Dynamic Api Rate Limiting

Intelligent rate limiting and abuse prevention for AI agents and agentic systems.

Akto's Next-Gen Agent Rate Limit Discovery

Traditional rate limits require predefined request-per-minute (RPM) thresholds per endpoint. At scale (hundreds of agent components), this is impractical. As agentic systems evolve, traffic patterns change dramatically, making static limits brittle and ineffective.

Agent traffic varies significantly by component type (e.g., /chat-agent vs /data-retrieval-agent) and over time (e.g., peak usage hours, marketing campaigns, or viral AI features). Akto learns per-component baselines and adapts as patterns shift, providing intelligent protection against agent abuse.

Key Innovations

Adaptive Learning: Learns real agent usage patterns over time

  • Analyzes historical invocation patterns for each agent component

  • Distinguishes between normal usage spikes and abusive behavior

  • Continuously updates baselines as your agentic system evolves

Component-Specific Baselines: Builds per-component rate limits

  • Different limits for different agent types (chat agents, tool agents, MCP servers)

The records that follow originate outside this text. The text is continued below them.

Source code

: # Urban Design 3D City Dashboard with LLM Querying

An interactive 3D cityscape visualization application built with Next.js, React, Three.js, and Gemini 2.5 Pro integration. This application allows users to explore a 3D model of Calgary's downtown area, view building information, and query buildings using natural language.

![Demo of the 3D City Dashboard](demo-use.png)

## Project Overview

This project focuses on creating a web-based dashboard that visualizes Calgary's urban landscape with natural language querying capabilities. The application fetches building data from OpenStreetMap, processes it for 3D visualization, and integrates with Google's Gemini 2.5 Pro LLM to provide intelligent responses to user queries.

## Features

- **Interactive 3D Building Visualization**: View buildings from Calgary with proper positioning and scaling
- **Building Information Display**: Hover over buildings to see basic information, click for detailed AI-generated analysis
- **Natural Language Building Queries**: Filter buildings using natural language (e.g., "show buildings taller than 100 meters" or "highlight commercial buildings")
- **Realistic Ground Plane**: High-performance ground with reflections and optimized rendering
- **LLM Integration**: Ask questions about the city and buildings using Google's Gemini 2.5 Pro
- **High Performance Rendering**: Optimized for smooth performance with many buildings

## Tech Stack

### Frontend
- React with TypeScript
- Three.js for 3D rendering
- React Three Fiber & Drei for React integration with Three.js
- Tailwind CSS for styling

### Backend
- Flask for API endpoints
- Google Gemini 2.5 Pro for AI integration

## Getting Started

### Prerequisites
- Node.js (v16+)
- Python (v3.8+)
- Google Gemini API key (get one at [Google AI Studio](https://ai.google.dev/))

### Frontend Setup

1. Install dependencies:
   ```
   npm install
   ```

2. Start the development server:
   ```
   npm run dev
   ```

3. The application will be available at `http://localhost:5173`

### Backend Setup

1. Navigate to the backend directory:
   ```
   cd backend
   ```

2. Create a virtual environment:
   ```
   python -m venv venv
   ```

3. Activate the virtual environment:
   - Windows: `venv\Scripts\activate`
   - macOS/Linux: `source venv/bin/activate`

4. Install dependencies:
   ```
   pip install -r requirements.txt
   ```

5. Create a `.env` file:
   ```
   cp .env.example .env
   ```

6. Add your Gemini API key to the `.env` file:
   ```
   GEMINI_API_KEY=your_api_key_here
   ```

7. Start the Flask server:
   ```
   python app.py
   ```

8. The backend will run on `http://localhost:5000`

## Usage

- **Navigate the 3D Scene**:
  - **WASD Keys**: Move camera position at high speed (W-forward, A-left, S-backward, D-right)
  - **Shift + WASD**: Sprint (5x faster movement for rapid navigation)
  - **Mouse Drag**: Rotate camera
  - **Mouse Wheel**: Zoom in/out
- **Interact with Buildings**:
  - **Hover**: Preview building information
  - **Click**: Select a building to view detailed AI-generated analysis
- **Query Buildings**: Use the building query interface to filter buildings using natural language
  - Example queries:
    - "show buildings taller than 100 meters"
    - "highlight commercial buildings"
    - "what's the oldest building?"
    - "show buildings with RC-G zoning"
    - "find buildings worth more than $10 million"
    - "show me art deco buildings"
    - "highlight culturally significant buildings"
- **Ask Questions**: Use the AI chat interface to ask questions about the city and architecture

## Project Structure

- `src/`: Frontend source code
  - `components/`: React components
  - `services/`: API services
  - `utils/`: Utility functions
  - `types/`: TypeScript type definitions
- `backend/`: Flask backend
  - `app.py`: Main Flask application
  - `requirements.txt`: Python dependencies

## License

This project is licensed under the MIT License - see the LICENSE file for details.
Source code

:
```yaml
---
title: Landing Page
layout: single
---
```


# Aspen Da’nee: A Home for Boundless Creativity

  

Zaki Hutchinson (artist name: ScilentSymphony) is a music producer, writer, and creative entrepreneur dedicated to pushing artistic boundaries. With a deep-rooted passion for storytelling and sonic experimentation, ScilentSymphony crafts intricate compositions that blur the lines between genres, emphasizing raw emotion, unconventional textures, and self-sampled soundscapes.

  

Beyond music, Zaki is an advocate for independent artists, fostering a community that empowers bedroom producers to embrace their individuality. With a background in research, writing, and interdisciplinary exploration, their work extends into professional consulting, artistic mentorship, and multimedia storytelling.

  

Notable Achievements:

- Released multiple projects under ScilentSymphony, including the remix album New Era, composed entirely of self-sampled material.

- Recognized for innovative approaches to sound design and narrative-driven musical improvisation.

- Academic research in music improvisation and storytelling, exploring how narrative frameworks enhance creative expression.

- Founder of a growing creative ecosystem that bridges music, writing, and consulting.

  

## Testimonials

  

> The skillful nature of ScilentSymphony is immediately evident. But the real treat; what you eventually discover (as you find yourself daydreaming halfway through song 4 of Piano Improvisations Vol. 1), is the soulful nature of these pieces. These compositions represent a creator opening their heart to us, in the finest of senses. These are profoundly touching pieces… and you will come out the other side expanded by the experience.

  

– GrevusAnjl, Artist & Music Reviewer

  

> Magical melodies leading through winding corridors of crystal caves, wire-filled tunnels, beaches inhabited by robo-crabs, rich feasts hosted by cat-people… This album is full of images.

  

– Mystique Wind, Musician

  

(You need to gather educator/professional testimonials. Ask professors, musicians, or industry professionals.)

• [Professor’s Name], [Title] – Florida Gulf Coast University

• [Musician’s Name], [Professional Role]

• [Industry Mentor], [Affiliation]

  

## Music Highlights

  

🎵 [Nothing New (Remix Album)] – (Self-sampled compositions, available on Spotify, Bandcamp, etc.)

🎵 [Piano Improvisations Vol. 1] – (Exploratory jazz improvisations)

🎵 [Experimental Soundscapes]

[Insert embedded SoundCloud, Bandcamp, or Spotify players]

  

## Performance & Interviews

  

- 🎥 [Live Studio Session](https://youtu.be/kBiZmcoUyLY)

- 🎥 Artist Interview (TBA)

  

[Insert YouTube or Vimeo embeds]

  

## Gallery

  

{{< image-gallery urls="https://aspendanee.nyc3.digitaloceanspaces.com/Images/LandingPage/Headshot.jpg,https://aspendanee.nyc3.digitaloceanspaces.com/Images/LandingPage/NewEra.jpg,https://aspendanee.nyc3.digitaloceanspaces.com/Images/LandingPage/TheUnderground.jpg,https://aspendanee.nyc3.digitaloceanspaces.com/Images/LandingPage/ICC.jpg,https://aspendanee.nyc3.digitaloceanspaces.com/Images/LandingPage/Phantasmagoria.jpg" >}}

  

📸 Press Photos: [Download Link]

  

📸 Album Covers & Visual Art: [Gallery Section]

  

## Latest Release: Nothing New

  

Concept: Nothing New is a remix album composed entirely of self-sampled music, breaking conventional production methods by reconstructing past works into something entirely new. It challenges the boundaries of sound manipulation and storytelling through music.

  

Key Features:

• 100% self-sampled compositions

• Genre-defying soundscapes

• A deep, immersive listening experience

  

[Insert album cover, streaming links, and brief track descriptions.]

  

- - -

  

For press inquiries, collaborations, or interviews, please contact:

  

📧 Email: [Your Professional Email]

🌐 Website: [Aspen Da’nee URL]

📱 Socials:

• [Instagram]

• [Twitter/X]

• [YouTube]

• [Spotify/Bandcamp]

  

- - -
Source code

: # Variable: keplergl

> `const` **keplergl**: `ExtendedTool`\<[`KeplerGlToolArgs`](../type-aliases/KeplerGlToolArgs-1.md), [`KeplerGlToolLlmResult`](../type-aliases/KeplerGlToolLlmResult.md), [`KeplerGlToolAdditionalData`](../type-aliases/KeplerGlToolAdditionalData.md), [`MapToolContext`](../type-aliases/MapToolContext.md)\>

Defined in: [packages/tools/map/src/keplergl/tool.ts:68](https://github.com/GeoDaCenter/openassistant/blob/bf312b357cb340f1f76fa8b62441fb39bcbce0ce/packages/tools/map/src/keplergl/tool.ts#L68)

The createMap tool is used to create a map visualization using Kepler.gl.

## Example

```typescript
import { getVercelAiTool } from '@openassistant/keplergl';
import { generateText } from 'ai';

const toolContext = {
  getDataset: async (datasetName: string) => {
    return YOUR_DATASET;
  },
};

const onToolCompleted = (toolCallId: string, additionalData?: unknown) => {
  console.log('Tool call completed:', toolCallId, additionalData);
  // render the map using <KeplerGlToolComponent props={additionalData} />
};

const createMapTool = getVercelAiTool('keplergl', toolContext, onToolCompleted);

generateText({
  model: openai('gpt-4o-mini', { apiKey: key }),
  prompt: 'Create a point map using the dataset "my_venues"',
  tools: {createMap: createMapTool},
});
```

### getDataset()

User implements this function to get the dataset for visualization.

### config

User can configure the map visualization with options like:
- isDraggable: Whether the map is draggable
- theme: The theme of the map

  • Accounts for varying computational costs of different agents

  • Adapts to individual component characteristics

Dynamic Adaptation: Adjusts to traffic spikes and longer-term shifts

  • Handles legitimate usage increases gracefully

  • Detects and blocks abnormal agent invocation patterns

  • Protects against resource exhaustion and denial-of-service

How to Configure

By default, Akto Threat Protection applies a global rate limit rule to all agent components.

To change settings, go to Settings → Threat Configuration → Agent Rate Limits.

Default Configuration

Global dynamic rule that auto-learns per-component baselines over 2 days. Uses p75 with 20% overflow and 0.5 confidence to throttle anomalies.

Configuration Parameters:

  • Rule Name: Global Agent Rate Limit Rule

    • Applies to all agent components unless overridden

  • Period: 5 minutes

    • Sliding window duration for rate limit calculations

  • Behaviour: Dynamic

    • Uses auto-learned limits based on historical traffic

    • Alternative: Static (manual threshold definition)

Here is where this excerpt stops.